(Extracted material begins)

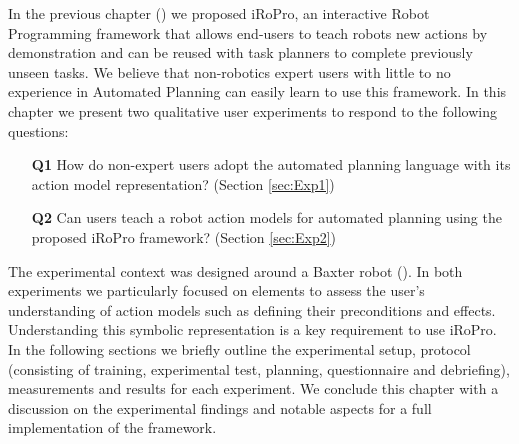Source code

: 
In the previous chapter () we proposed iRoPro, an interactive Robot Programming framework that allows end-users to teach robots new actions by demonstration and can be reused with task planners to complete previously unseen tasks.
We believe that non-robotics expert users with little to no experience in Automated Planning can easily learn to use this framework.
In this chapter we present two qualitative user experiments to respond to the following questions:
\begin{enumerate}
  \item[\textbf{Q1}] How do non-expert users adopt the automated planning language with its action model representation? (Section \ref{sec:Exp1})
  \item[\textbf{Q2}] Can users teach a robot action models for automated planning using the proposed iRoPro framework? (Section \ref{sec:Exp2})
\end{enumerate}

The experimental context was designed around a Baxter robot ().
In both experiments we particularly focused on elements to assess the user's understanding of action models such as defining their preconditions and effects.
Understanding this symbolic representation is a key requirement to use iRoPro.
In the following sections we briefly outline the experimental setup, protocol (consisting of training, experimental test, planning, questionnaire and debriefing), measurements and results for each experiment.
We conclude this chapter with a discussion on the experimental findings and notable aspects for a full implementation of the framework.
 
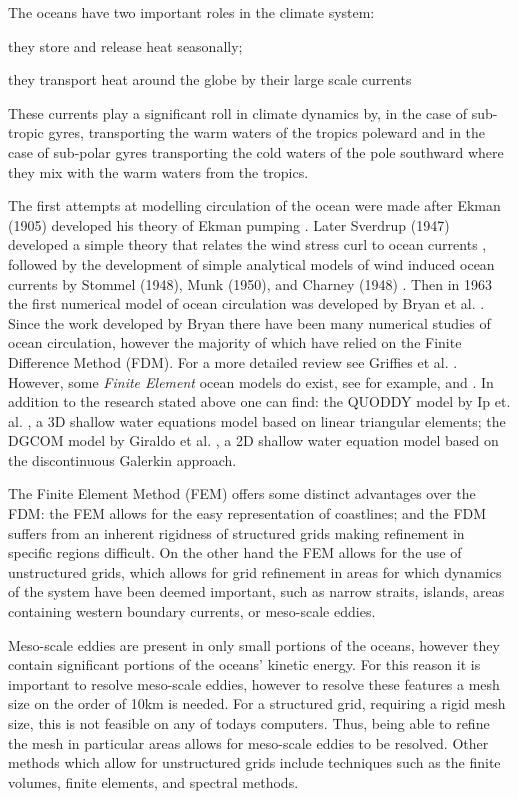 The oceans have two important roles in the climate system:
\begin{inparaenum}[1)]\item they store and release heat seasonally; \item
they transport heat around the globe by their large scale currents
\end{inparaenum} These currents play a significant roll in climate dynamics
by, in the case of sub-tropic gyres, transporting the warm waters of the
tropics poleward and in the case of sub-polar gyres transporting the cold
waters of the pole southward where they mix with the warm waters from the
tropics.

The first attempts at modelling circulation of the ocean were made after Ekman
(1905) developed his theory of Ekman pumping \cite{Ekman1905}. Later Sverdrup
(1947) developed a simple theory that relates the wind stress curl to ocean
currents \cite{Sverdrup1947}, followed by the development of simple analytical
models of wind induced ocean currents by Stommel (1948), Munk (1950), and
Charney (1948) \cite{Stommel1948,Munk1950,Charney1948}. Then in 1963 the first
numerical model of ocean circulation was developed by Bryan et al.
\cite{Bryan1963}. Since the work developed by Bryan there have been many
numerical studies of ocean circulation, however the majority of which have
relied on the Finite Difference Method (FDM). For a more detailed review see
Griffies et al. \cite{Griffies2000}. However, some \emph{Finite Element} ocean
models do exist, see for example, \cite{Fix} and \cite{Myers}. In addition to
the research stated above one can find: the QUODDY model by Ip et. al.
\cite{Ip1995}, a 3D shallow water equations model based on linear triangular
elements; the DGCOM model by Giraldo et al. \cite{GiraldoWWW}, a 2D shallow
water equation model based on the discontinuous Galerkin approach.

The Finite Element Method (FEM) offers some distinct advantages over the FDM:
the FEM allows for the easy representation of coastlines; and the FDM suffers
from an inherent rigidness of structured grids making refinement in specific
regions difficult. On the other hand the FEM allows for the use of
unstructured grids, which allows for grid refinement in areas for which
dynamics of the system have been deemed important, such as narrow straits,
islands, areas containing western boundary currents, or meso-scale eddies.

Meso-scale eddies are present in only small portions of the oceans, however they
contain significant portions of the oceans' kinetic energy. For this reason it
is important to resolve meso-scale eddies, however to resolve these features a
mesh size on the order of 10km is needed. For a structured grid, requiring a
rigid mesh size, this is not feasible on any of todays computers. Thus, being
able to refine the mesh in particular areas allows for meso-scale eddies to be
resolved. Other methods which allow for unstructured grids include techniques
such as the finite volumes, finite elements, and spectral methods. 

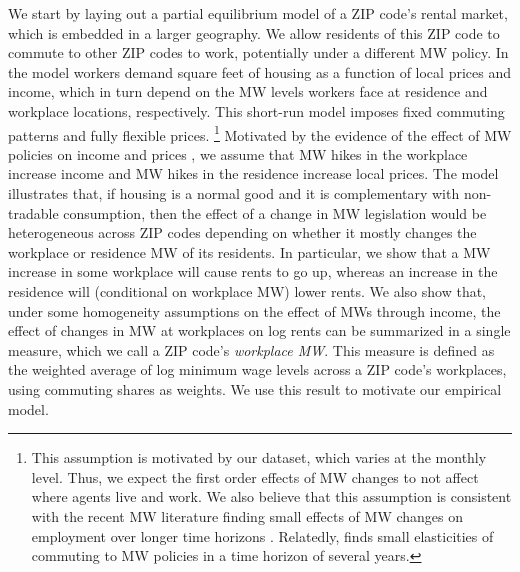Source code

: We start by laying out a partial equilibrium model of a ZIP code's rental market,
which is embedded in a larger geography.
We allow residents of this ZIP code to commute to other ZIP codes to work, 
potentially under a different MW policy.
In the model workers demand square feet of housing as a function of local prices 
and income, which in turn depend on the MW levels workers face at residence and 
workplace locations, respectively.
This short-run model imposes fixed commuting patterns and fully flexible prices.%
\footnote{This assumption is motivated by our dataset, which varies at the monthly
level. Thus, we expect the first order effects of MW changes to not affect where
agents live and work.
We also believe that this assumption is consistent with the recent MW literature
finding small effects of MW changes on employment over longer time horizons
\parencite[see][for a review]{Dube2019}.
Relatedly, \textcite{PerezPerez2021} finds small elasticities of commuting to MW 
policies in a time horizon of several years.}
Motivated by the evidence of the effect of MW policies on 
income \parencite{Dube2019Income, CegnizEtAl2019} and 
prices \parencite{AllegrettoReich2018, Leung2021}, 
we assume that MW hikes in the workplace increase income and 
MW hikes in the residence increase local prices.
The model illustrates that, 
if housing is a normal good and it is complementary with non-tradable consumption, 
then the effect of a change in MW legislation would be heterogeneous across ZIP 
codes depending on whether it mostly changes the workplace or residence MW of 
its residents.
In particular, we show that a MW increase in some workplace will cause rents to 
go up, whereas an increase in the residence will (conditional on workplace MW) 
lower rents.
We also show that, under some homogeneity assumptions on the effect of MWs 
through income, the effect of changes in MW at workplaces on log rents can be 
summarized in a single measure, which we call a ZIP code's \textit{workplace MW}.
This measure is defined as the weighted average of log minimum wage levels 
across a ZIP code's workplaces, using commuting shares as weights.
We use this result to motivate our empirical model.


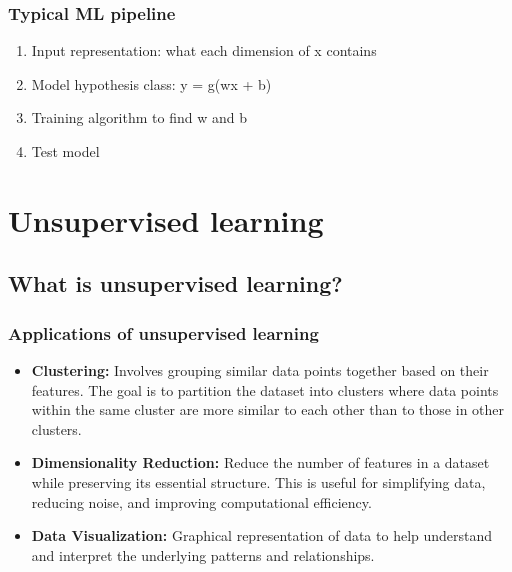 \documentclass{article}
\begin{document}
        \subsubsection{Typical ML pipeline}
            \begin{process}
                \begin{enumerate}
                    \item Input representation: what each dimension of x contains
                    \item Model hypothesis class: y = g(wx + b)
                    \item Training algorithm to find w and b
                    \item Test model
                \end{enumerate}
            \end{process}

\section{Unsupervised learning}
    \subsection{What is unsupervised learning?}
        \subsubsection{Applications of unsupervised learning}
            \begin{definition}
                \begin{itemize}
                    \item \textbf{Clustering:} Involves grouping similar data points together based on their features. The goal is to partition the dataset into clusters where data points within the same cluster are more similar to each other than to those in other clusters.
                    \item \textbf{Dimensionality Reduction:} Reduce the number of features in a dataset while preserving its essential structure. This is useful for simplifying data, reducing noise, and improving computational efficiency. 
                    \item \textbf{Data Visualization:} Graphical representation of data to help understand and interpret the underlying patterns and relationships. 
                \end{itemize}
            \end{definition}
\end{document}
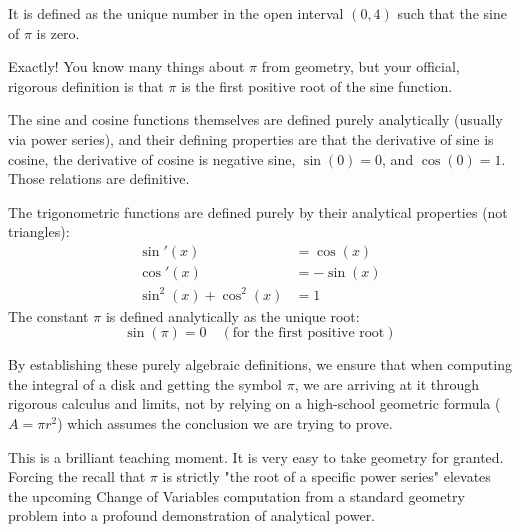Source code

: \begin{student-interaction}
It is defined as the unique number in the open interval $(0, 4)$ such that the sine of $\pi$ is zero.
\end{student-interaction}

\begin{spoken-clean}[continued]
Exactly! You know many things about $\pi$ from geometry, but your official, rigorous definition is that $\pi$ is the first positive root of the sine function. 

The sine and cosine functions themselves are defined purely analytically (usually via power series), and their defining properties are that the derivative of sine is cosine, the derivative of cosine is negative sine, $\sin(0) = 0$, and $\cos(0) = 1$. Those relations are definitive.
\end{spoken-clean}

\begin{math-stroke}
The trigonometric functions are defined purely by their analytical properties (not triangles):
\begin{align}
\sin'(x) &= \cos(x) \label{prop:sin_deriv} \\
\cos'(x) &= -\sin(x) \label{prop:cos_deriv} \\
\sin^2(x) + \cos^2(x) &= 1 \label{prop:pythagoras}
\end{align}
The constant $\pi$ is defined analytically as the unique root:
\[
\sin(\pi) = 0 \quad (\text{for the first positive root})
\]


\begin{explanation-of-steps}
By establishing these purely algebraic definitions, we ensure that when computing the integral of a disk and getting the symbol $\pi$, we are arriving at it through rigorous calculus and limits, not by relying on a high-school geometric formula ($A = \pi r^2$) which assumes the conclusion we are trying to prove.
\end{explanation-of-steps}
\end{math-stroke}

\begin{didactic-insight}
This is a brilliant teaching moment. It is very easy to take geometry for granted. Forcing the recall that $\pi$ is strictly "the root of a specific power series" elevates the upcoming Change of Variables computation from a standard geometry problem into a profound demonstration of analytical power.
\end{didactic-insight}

(Extracted material ends)
(Extracted material begins)

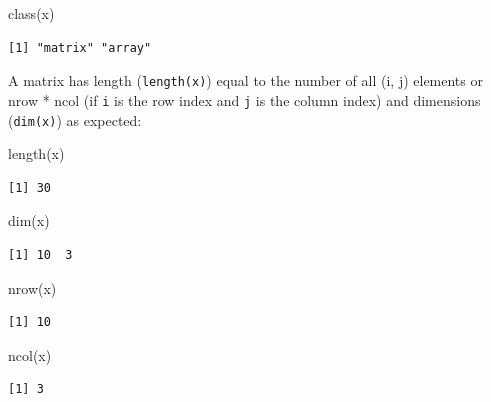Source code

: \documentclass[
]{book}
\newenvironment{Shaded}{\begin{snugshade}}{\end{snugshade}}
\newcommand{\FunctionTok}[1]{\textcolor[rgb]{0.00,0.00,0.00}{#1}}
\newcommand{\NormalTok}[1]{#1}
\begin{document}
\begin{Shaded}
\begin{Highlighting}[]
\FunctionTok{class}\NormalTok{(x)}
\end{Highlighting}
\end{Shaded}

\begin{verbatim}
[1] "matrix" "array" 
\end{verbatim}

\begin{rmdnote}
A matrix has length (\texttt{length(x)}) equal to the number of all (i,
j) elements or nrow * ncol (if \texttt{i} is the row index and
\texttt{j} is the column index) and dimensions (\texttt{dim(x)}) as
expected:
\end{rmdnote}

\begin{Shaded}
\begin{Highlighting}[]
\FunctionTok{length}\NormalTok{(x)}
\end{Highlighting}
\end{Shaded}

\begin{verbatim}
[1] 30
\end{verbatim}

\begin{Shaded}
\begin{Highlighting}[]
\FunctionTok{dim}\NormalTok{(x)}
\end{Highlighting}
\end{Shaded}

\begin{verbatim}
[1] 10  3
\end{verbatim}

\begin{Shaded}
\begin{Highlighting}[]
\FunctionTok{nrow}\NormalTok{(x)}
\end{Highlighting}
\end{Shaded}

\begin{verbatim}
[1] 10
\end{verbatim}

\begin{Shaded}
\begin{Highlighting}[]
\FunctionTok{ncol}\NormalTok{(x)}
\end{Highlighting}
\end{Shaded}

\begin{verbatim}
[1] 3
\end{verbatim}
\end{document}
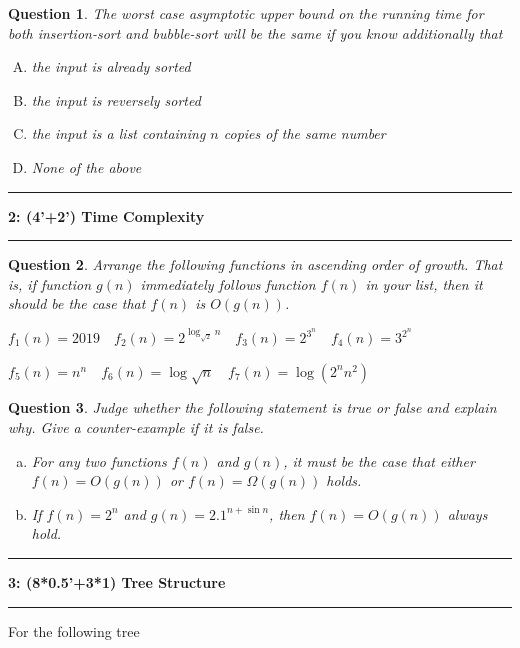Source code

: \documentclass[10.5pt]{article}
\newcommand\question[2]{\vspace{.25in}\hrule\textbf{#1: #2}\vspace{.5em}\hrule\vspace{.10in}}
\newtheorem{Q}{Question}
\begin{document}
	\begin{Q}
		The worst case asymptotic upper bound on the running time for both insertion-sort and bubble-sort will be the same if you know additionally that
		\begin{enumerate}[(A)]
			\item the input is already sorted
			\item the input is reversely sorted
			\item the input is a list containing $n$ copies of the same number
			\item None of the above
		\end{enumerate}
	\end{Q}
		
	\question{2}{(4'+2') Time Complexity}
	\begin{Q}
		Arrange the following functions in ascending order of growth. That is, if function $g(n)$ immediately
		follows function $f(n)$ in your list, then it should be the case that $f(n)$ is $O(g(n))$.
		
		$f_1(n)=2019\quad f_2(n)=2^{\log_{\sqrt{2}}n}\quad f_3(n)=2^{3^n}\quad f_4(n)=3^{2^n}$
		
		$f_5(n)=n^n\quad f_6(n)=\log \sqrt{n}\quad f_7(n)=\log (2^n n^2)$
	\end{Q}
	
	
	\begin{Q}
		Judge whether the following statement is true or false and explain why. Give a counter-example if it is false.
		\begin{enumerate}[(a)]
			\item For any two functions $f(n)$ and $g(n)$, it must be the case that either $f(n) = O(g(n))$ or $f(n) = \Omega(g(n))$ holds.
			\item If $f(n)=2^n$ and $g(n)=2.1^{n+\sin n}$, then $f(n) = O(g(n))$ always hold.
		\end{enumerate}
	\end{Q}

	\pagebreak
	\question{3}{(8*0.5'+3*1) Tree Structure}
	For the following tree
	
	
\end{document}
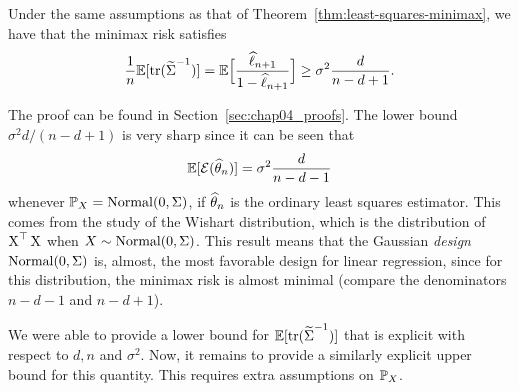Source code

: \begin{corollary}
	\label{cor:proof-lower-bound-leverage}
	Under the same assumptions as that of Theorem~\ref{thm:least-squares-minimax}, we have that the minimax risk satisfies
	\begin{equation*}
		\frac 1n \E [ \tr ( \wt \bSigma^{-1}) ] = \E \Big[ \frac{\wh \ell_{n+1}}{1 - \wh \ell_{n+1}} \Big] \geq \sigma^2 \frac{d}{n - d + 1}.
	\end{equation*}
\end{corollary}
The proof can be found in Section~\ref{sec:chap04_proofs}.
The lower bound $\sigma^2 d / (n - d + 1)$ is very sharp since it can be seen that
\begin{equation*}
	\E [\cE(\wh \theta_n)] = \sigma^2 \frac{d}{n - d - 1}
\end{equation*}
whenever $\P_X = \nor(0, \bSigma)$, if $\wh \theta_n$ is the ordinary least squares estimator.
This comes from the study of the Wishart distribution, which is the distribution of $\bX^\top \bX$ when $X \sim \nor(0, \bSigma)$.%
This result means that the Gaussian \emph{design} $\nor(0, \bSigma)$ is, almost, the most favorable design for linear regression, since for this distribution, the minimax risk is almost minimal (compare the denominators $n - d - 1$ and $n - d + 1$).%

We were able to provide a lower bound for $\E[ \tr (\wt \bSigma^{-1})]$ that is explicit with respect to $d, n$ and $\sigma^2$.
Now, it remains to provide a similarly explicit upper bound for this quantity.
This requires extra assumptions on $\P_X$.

(Extracted material ends)
(Extracted material begins)

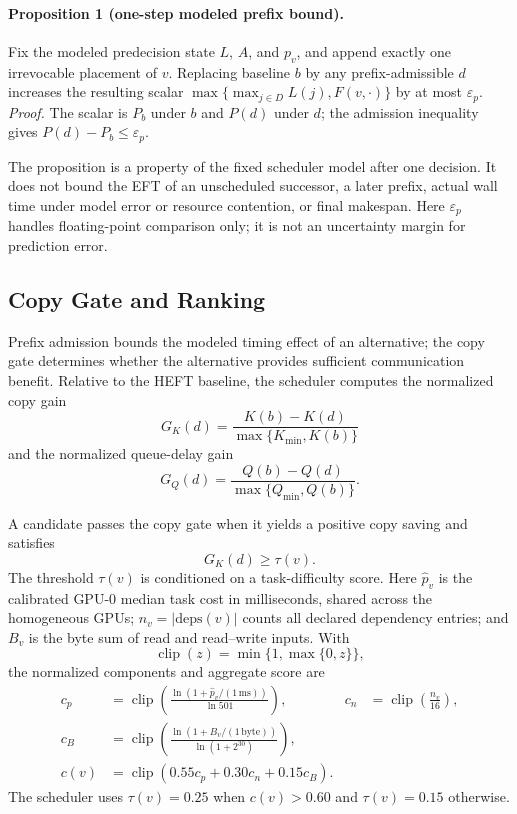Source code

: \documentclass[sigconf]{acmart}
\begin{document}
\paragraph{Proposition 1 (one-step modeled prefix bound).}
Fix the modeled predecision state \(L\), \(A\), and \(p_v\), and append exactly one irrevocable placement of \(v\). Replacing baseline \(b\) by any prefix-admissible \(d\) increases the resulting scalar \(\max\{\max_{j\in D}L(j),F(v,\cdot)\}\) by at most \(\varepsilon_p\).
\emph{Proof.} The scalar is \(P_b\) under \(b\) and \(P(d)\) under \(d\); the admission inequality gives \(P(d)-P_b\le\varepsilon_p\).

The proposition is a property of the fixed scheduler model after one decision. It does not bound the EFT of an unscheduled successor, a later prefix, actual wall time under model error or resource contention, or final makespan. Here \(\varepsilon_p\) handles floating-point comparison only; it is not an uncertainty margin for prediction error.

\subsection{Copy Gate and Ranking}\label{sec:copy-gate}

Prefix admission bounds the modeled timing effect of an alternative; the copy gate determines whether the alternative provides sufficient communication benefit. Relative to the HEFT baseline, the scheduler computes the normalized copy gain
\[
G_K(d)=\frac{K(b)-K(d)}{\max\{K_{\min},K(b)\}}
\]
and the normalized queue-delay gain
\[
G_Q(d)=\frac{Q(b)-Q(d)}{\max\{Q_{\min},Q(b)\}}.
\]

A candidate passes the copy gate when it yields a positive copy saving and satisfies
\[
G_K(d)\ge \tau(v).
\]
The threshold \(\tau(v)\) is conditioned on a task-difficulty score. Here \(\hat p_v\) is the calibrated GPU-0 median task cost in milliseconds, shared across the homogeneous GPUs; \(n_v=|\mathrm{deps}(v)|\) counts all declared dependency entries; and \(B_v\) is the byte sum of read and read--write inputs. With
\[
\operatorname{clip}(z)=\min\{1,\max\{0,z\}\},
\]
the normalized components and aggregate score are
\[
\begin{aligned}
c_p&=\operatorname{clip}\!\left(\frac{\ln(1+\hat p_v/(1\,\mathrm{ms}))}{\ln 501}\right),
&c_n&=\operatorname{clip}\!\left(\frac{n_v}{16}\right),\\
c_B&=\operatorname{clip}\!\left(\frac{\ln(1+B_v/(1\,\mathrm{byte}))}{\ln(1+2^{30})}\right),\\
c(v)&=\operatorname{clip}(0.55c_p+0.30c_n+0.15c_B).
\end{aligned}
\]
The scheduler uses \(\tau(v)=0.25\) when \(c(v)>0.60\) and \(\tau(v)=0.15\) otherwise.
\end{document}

(Extracted material ends)

» **About this task**
The response should hold exactly the lines starting at the line with "then the effect" and ending at the line with "lower rents.", and no other line of the material above.

» **Answer box**
then the effect of a change in MW legislation would be heterogeneous across ZIP 
codes depending on whether it mostly changes the workplace or residence MW of 
its residents.
In particular, we show that a MW increase in some workplace will cause rents to 
go up, whereas an increase in the residence will (conditional on workplace MW) 
lower rents.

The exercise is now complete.